● **What is needed**
Return only those lines of the records below in which "install" appears.

Stored data
[Start of section]
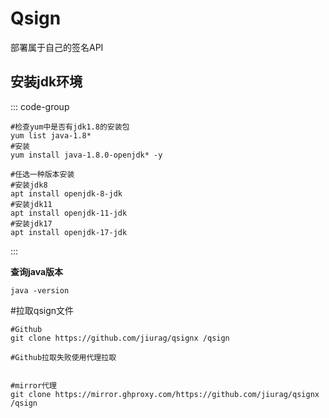 # Qsign 

部署属于自己的签名API

## 安装jdk环境

::: code-group

``` [centos]
#检查yum中是否有jdk1.8的安装包
yum list java-1.8*
#安装
yum install java-1.8.0-openjdk* -y
```

``` [Ubuntu]
#任选一种版本安装
#安装jdk8
apt install openjdk-8-jdk
#安装jdk11
apt install openjdk-11-jdk
#安装jdk17
apt install openjdk-17-jdk
```

:::

**查询java版本**

```
java -version
```

#拉取qsign文件

```
#Github
git clone https://github.com/jiurag/qsignx /qsign

#Github拉取失败使用代理拉取


#mirror代理
git clone https://mirror.ghproxy.com/https://github.com/jiurag/qsignx /qsign
```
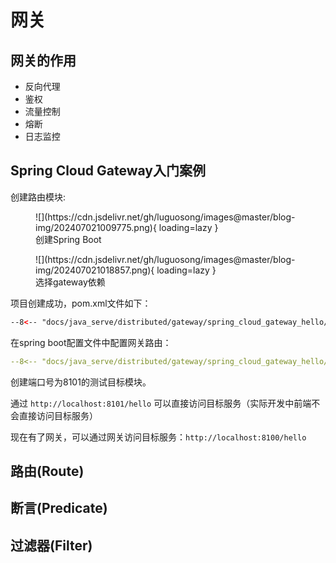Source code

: # 网关

## 网关的作用

- 反向代理
- 鉴权
- 流量控制
- 熔断
- 日志监控

## Spring Cloud Gateway入门案例

创建路由模块:

<figure markdown="span">
  ![](https://cdn.jsdelivr.net/gh/luguosong/images@master/blog-img/202407021009775.png){ loading=lazy }
  <figcaption>创建Spring Boot</figcaption>
</figure>

<figure markdown="span">
  ![](https://cdn.jsdelivr.net/gh/luguosong/images@master/blog-img/202407021018857.png){ loading=lazy }
  <figcaption>选择gateway依赖</figcaption>
</figure>

项目创建成功，pom.xml文件如下：

``` xml
--8<-- "docs/java_serve/distributed/gateway/spring_cloud_gateway_hello/gateway-hello/pom.xml"
```

在spring boot配置文件中配置网关路由：

``` yaml
--8<-- "docs/java_serve/distributed/gateway/spring_cloud_gateway_hello/gateway-hello/src/main/resources/application.yml"
```

创建端口号为8101的测试目标模块。

通过 `http://localhost:8101/hello` 可以直接访问目标服务（实际开发中前端不会直接访问目标服务）

现在有了网关，可以通过网关访问目标服务：`http://localhost:8100/hello`

## 路由(Route)


## 断言(Predicate)



## 过滤器(Filter)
[End of section]
● **Response box**
yum install java-1.8.0-openjdk* -y
apt install openjdk-8-jdk
apt install openjdk-11-jdk
apt install openjdk-17-jdk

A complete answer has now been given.